▶ _TASK REQUIREMENTS_: From the records, report how many lines hold the word "https", with the number as the sole reply.

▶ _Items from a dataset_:
####

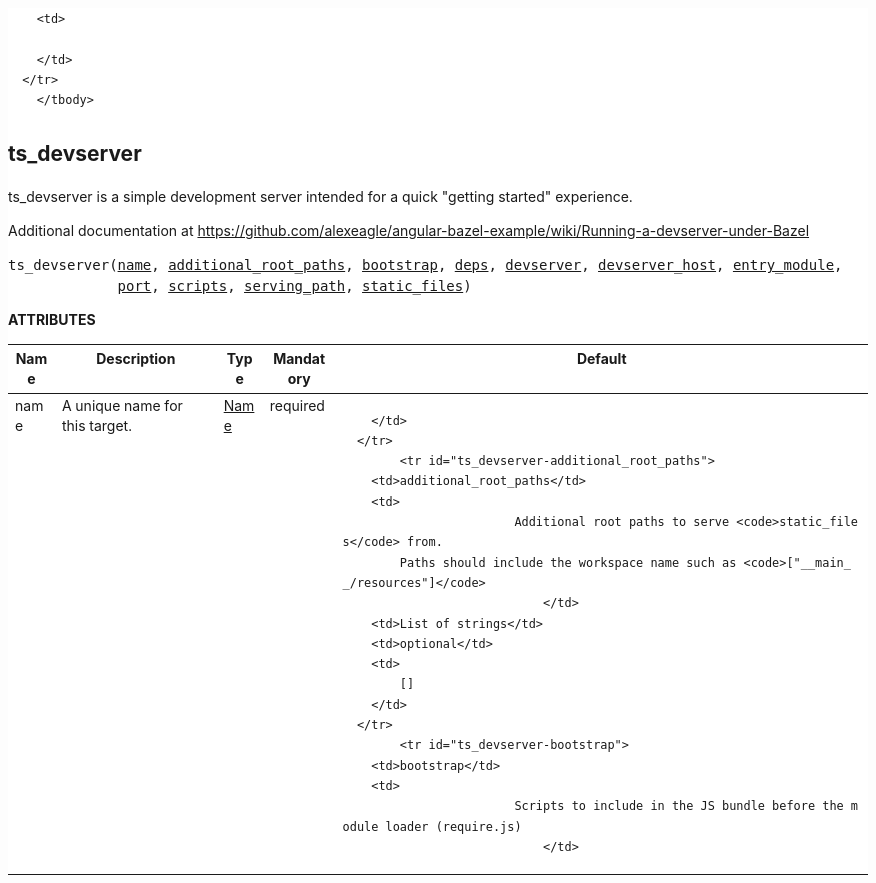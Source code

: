         <td>
            
        </td>
      </tr>
        </tbody>
</table>



## ts_devserver

ts_devserver is a simple development server intended for a quick "getting started" experience.

Additional documentation at https://github.com/alexeagle/angular-bazel-example/wiki/Running-a-devserver-under-Bazel


<pre>
ts_devserver(<a href="#ts_devserver-name">name</a>, <a href="#ts_devserver-additional_root_paths">additional_root_paths</a>, <a href="#ts_devserver-bootstrap">bootstrap</a>, <a href="#ts_devserver-deps">deps</a>, <a href="#ts_devserver-devserver">devserver</a>, <a href="#ts_devserver-devserver_host">devserver_host</a>, <a href="#ts_devserver-entry_module">entry_module</a>,
             <a href="#ts_devserver-port">port</a>, <a href="#ts_devserver-scripts">scripts</a>, <a href="#ts_devserver-serving_path">serving_path</a>, <a href="#ts_devserver-static_files">static_files</a>)
</pre>

**ATTRIBUTES**

<table class="table table-params">
  <thead>
  <tr>
    <th>Name</th>
    <th>Description</th>
    <th>Type</th>
    <th>Mandatory</th>
    <th>Default</th>
  </tr>
  </thead>
  <tbody>
            <tr id="ts_devserver-name">
        <td>name</td>
        <td>
                            A unique name for this target.
                                </td>
        <td><a href="https://bazel.build/docs/build-ref.html#name">Name</a></td>
        <td>required</td>
        <td>
            
        </td>
      </tr>
            <tr id="ts_devserver-additional_root_paths">
        <td>additional_root_paths</td>
        <td>
                            Additional root paths to serve <code>static_files</code> from.
            Paths should include the workspace name such as <code>["__main__/resources"]</code>
                                </td>
        <td>List of strings</td>
        <td>optional</td>
        <td>
            []
        </td>
      </tr>
            <tr id="ts_devserver-bootstrap">
        <td>bootstrap</td>
        <td>
                            Scripts to include in the JS bundle before the module loader (require.js)
                                </td>

[tsickle]: https://github.com/angular/tsickle
[ts_library API docs]: http://tsetse.info/api/build_defs.html#ts_library
[ibazel]: https://github.com/bazelbuild/bazel-watcher
[gazelle]: https://github.com/bazelbuild/rules_go/tree/master/go/tools/gazelle
[ibazel]: https://github.com/bazelbuild/bazel-watcher
[path mapping]: https://www.typescriptlang.org/docs/handbook/module-resolution.html#path-mapping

####

▶ _WRITTEN SOLUTION_: 7